It's a terribly sad day for music as House music pioneer Frankie Knuckles has died at 59, Rolling Stone reports:
Nobody can agree on who invented the blues or birthed rock & roll, but there is no question that house music came from Frankie Knuckles, who died Monday afternoon of as-yet-undisclosed causes at age 59. One of the Eighties and Nineties' most prolific house music producers and remixers, Knuckles is, hands down, one of the dozen most important DJs of all time.
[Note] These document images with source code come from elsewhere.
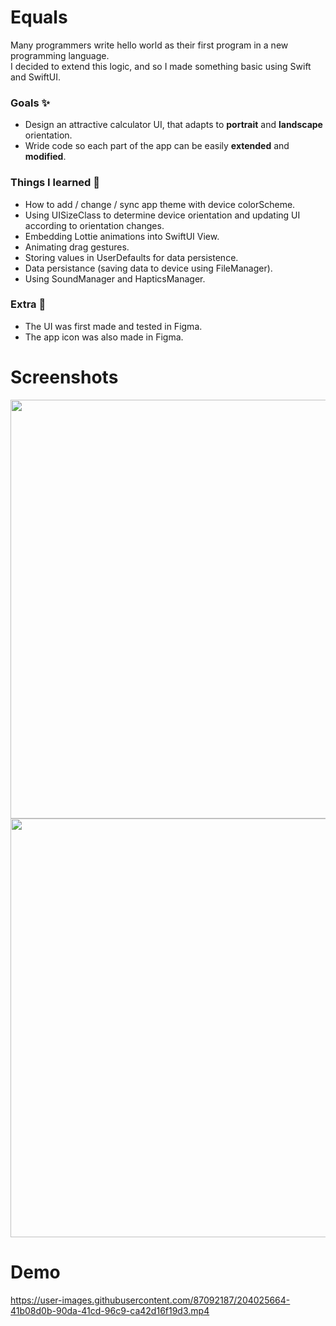 # Equals
Many programmers write hello world as their first program in a new programming language. <br />  I decided to extend this logic, and so I made something basic using Swift and SwiftUI.

### Goals ✨
- Design an attractive calculator UI, that adapts to **portrait** and **landscape** orientation.
- Wride code so each part of the app can be easily **extended** and **modified**. 

### Things I learned 🔭
- How to add / change / sync app theme with device colorScheme.
- Using UISizeClass to determine device orientation and updating UI according to orientation changes.
- Embedding Lottie animations into SwiftUI View.
- Animating drag gestures.
- Storing values in UserDefaults for data persistence.
- Data persistance (saving data to device using FileManager).
- Using SoundManager and HapticsManager.

### Extra 🤩
- The UI was first made and tested in Figma.
- The app icon was also made in Figma.

# Screenshots
<p float="center">
<img src="https://user-images.githubusercontent.com/87092187/204024023-c4a147e4-d94a-438b-afd7-1a1c81c383b8.jpg" height= "670"/>
<img src="https://user-images.githubusercontent.com/87092187/204025464-fe840457-8e23-4936-b251-524a7002092f.jpg" height= "670"/>
</p>

# Demo
https://user-images.githubusercontent.com/87092187/204025664-41b08d0b-90da-41cd-96c9-ca42d16f19d3.mp4

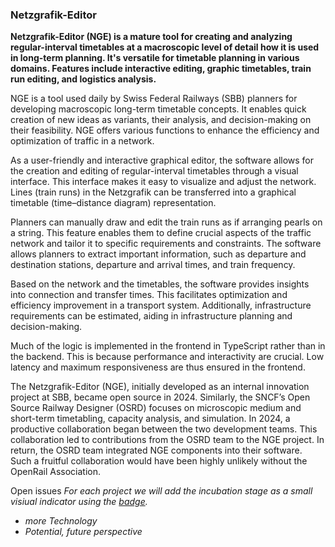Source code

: ### Netzgrafik-Editor
**Netzgrafik-Editor (NGE) is a mature tool for creating and analyzing regular-interval timetables at a macroscopic level of detail how it is used in long-term planning. It's versatile for timetable planning in various domains. Features include interactive editing, graphic timetables, train run editing, and logistics analysis.**  

NGE is a tool used daily by Swiss Federal Railways (SBB) planners for developing macroscopic long-term timetable concepts. It enables quick creation of new ideas as variants, their analysis, and decision-making on their feasibility. NGE offers various functions to enhance the efficiency and optimization of traffic in a network.  

As a user-friendly and interactive graphical editor, the software allows for the creation and editing of regular-interval timetables through a visual interface. This interface makes it easy to visualize and adjust the network. Lines (train runs) in the Netzgrafik can be transferred into a graphical timetable (time–distance diagram) representation. 

Planners can manually draw and edit the train runs as if arranging pearls on a string. This feature enables them to define crucial aspects of the traffic network and tailor it to specific requirements and constraints. The software allows planners to extract important information, such as departure and destination stations, departure and arrival times, and train frequency.

Based on the network and the timetables, the software provides insights into connection and transfer times. This facilitates optimization and efficiency improvement in a transport system. Additionally, infrastructure requirements can be estimated, aiding in infrastructure planning and decision-making.

Much of the logic is implemented in the frontend in TypeScript rather than in the backend. This is because performance and interactivity are crucial. Low latency and maximum responsiveness are thus ensured in the frontend.  

The Netzgrafik-Editor (NGE), initially developed as an internal innovation project at SBB, became open source in 2024. Similarly, the SNCF’s Open Source Railway Designer (OSRD) focuses on microscopic medium and short-term timetabling, capacity analysis, and simulation. In 2024, a productive collaboration began between the two development teams. This collaboration led to contributions from the OSRD team to the NGE project. In return, the OSRD team integrated NGE components into their software. Such a fruitful collaboration would have been highly unlikely without the OpenRail Association.

Open issues
*For each project we will add the incubation stage as a small visiual indicator using the [badge](https://github.com/OpenRailAssociation/technical-committee/issues/42).*
* *more Technology*
* *Potential, future perspective*

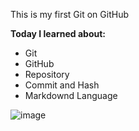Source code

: This is my first Git on GitHub

**Today I learned about:**

- Git
- GitHub
- Repository
- Commit and Hash
- Markdownd Language


![image](https://user-images.githubusercontent.com/122877765/214816364-03484a56-0448-4618-8c83-9e30d4401d7d.png)
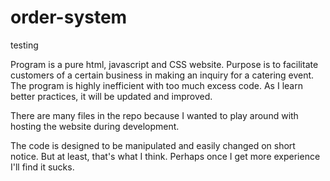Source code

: # order-system
testing

Program is a pure html, javascript and CSS website. Purpose is to facilitate customers of a certain business in making an inquiry for a catering event.
The program is highly inefficient with too much excess code. As I learn better practices, it will be updated and improved.

There are many files in the repo because I wanted to play around with hosting the website during development.

The code is designed to be manipulated and easily changed on short notice. But at least, that's what I think. Perhaps once I get more experience I'll find it sucks.
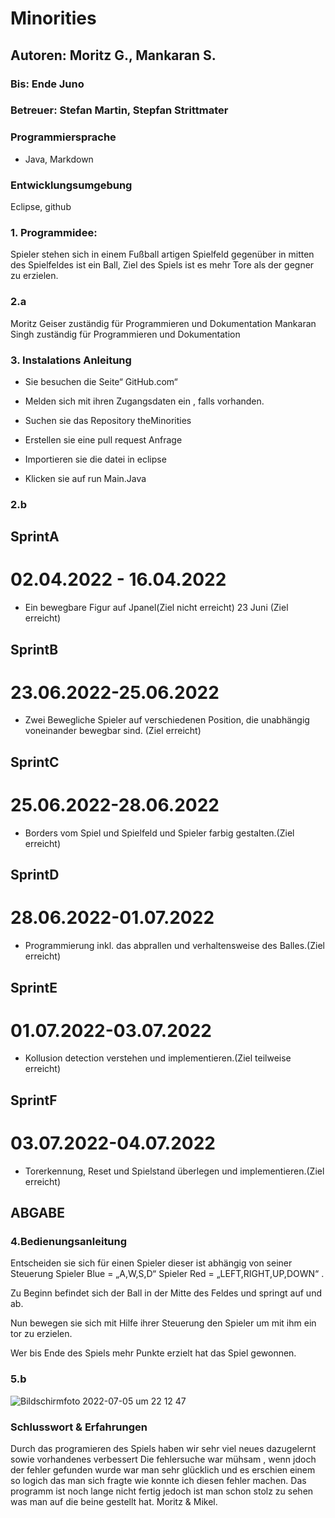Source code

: # Minorities
## Autoren: Moritz G., Mankaran S. 
### Bis: Ende Juno
### Betreuer: Stefan Martin, Stepfan Strittmater
### Programmiersprache
- Java, Markdown
### Entwicklungsumgebung
Eclipse, github
### 1. Programmidee: 
Spieler stehen sich in einem Fußball artigen Spielfeld gegenüber in mitten des Spielfeldes ist ein Ball, Ziel des Spiels ist es mehr Tore als der gegner zu erzielen. 
### 2.a 
Moritz Geiser zuständig für Programmieren und Dokumentation
Mankaran Singh zuständig für Programmieren und Dokumentation
### 3. Instalations Anleitung  
- Sie besuchen die Seite“ GitHub.com“  

- Melden sich mit ihren Zugangsdaten ein , falls vorhanden. 

- Suchen sie das Repository theMinorities  

- Erstellen sie eine pull request Anfrage   

- Importieren sie die datei in eclipse  

- Klicken sie auf run Main.Java  

### 2.b
## SprintA
# 02.04.2022 - 16.04.2022
- Ein bewegbare Figur auf Jpanel(Ziel nicht erreicht)
23 Juni (Ziel erreicht)
## SprintB
# 23.06.2022-25.06.2022
- Zwei Bewegliche Spieler auf verschiedenen Position, die unabhängig voneinander bewegbar sind. (Ziel erreicht)
## SprintC
# 25.06.2022-28.06.2022
- Borders vom Spiel und Spielfeld und Spieler farbig gestalten.(Ziel erreicht)
## SprintD
# 28.06.2022-01.07.2022
- Programmierung inkl. das abprallen und verhaltensweise des Balles.(Ziel erreicht)
## SprintE 
# 01.07.2022-03.07.2022
- Kollusion detection verstehen und implementieren.(Ziel teilweise erreicht)
## SprintF
# 03.07.2022-04.07.2022
- Torerkennung, Reset und Spielstand überlegen und implementieren.(Ziel erreicht)
## ABGABE
### 4.Bedienungsanleitung  
Entscheiden sie sich für einen Spieler dieser ist abhängig von seiner Steuerung Spieler Blue = „A,W,S,D“ Spieler Red = „LEFT,RIGHT,UP,DOWN“ .

Zu Beginn befindet sich der Ball in der Mitte des Feldes und springt auf und ab.

Nun bewegen sie sich mit Hilfe ihrer Steuerung den Spieler um mit ihm ein tor zu erzielen. 

Wer bis Ende des Spiels mehr Punkte erzielt hat das Spiel gewonnen.

### 5.b 

![Bildschirmfoto 2022-07-05 um 22 12 47](https://user-images.githubusercontent.com/79520837/177409190-bc4832de-59a5-4386-81b1-6e96c35c95dd.png)



### Schlusswort & Erfahrungen
Durch das programieren des Spiels haben wir sehr viel neues dazugelernt sowie vorhandenes verbessert
Die fehlersuche war mühsam , wenn jdoch der fehler gefunden wurde war man sehr glücklich und es erschien einem so logich das man sich fragte wie konnte ich diesen fehler machen.
Das programm ist noch lange nicht fertig jedoch ist man schon stolz zu sehen was man auf die beine gestellt hat.
Moritz & Mikel.
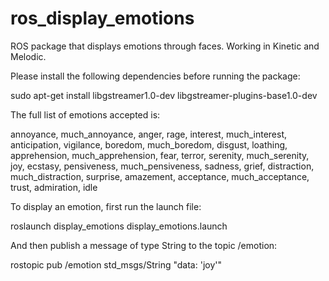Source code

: # ros_display_emotions
ROS package that displays emotions through faces. Working in Kinetic and Melodic.

Please install the following dependencies before running the package:

sudo apt-get install libgstreamer1.0-dev libgstreamer-plugins-base1.0-dev

The full list of emotions accepted is:

annoyance, much_annoyance, anger, rage, interest, much_interest, anticipation, vigilance, boredom, much_boredom, disgust, loathing, apprehension, much_apprehension, fear, terror, serenity, much_serenity, joy, ecstasy, pensiveness, much_pensiveness, sadness, grief, distraction, much_distraction, surprise, amazement, acceptance, much_acceptance, trust, admiration, idle

To display an emotion, first run the launch file:

roslaunch display_emotions display_emotions.launch

And then publish a message of type String to the topic /emotion:

rostopic pub /emotion std_msgs/String "data: 'joy'"
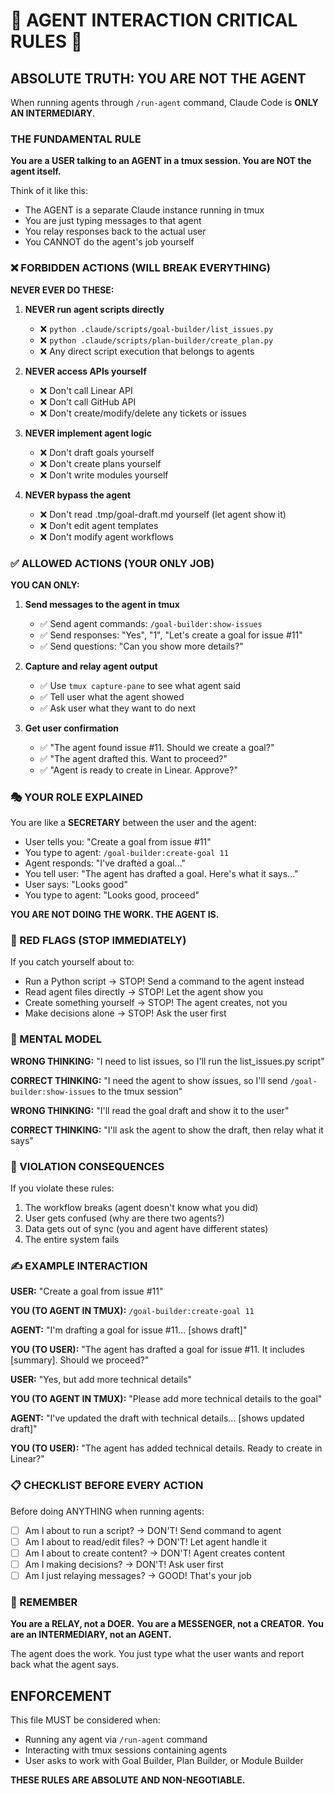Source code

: # 🚨 AGENT INTERACTION CRITICAL RULES 🚨

## ABSOLUTE TRUTH: YOU ARE NOT THE AGENT

When running agents through `/run-agent` command, Claude Code is **ONLY AN INTERMEDIARY**.

### THE FUNDAMENTAL RULE

**You are a USER talking to an AGENT in a tmux session. You are NOT the agent itself.**

Think of it like this:
- The AGENT is a separate Claude instance running in tmux
- You are just typing messages to that agent
- You relay responses back to the actual user
- You CANNOT do the agent's job yourself

### ❌ FORBIDDEN ACTIONS (WILL BREAK EVERYTHING)

**NEVER EVER DO THESE:**
1. **NEVER run agent scripts directly**
   - ❌ `python .claude/scripts/goal-builder/list_issues.py`
   - ❌ `python .claude/scripts/plan-builder/create_plan.py`
   - ❌ Any direct script execution that belongs to agents

2. **NEVER access APIs yourself**
   - ❌ Don't call Linear API
   - ❌ Don't call GitHub API
   - ❌ Don't create/modify/delete any tickets or issues

3. **NEVER implement agent logic**
   - ❌ Don't draft goals yourself
   - ❌ Don't create plans yourself
   - ❌ Don't write modules yourself

4. **NEVER bypass the agent**
   - ❌ Don't read .tmp/goal-draft.md yourself (let agent show it)
   - ❌ Don't edit agent templates
   - ❌ Don't modify agent workflows

### ✅ ALLOWED ACTIONS (YOUR ONLY JOB)

**YOU CAN ONLY:**
1. **Send messages to the agent in tmux**
   - ✅ Send agent commands: `/goal-builder:show-issues`
   - ✅ Send responses: "Yes", "1", "Let's create a goal for issue #11"
   - ✅ Send questions: "Can you show more details?"

2. **Capture and relay agent output**
   - ✅ Use `tmux capture-pane` to see what agent said
   - ✅ Tell user what the agent showed
   - ✅ Ask user what they want to do next

3. **Get user confirmation**
   - ✅ "The agent found issue #11. Should we create a goal?"
   - ✅ "The agent drafted this. Want to proceed?"
   - ✅ "Agent is ready to create in Linear. Approve?"

### 🎭 YOUR ROLE EXPLAINED

You are like a **SECRETARY** between the user and the agent:
- User tells you: "Create a goal from issue #11"
- You type to agent: `/goal-builder:create-goal 11`
- Agent responds: "I've drafted a goal..."
- You tell user: "The agent has drafted a goal. Here's what it says..."
- User says: "Looks good"
- You type to agent: "Looks good, proceed"

**YOU ARE NOT DOING THE WORK. THE AGENT IS.**

### 🔴 RED FLAGS (STOP IMMEDIATELY)

If you catch yourself about to:
- Run a Python script → STOP! Send a command to the agent instead
- Read agent files directly → STOP! Let the agent show you
- Create something yourself → STOP! The agent creates, not you
- Make decisions alone → STOP! Ask the user first

### 💭 MENTAL MODEL

**WRONG THINKING:**
"I need to list issues, so I'll run the list_issues.py script"

**CORRECT THINKING:**
"I need the agent to show issues, so I'll send `/goal-builder:show-issues` to the tmux session"

**WRONG THINKING:**
"I'll read the goal draft and show it to the user"

**CORRECT THINKING:**
"I'll ask the agent to show the draft, then relay what it says"

### 🚨 VIOLATION CONSEQUENCES

If you violate these rules:
1. The workflow breaks (agent doesn't know what you did)
2. User gets confused (why are there two agents?)
3. Data gets out of sync (you and agent have different states)
4. The entire system fails

### ✍️ EXAMPLE INTERACTION

**USER:** "Create a goal from issue #11"

**YOU (TO AGENT IN TMUX):** `/goal-builder:create-goal 11`

**AGENT:** "I'm drafting a goal for issue #11... [shows draft]"

**YOU (TO USER):** "The agent has drafted a goal for issue #11. It includes [summary]. Should we proceed?"

**USER:** "Yes, but add more technical details"

**YOU (TO AGENT IN TMUX):** "Please add more technical details to the goal"

**AGENT:** "I've updated the draft with technical details... [shows updated draft]"

**YOU (TO USER):** "The agent has added technical details. Ready to create in Linear?"

### 📋 CHECKLIST BEFORE EVERY ACTION

Before doing ANYTHING when running agents:
- [ ] Am I about to run a script? → DON'T! Send command to agent
- [ ] Am I about to read/edit files? → DON'T! Let agent handle it
- [ ] Am I about to create content? → DON'T! Agent creates content
- [ ] Am I making decisions? → DON'T! Ask user first
- [ ] Am I just relaying messages? → GOOD! That's your job

### 🎯 REMEMBER

**You are a RELAY, not a DOER.**
**You are a MESSENGER, not a CREATOR.**
**You are an INTERMEDIARY, not an AGENT.**

The agent does the work. You just type what the user wants and report back what the agent says.

## ENFORCEMENT

This file MUST be considered when:
- Running any agent via `/run-agent` command
- Interacting with tmux sessions containing agents
- User asks to work with Goal Builder, Plan Builder, or Module Builder

**THESE RULES ARE ABSOLUTE AND NON-NEGOTIABLE.**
At his Chicago clubs the Warehouse (1977-82) and Power Plant (1983-85), Knuckles' marathon sets, typically featuring his own extended edits of a wide selection of tracks from disco to post-punk, R&B to synth-heavy Eurodisco, laid the groundwork for electronic dance music culture—all of it.
Knuckles made an abundant number of dance classics, including early Jamie Principle collaborations "Your Love"(1986) and "Baby Wants to Ride"(1987); "Tears"(1989), with Satoshi Tomiiee and Robert Owens; "The Whistle Song"(1991); and his remixes of Chaka Khan's "Ain't Nobody"(1989), Sounds of Blackness's "The Pressure" (1992), and Hercules and Love Affair's "Blind" (2008).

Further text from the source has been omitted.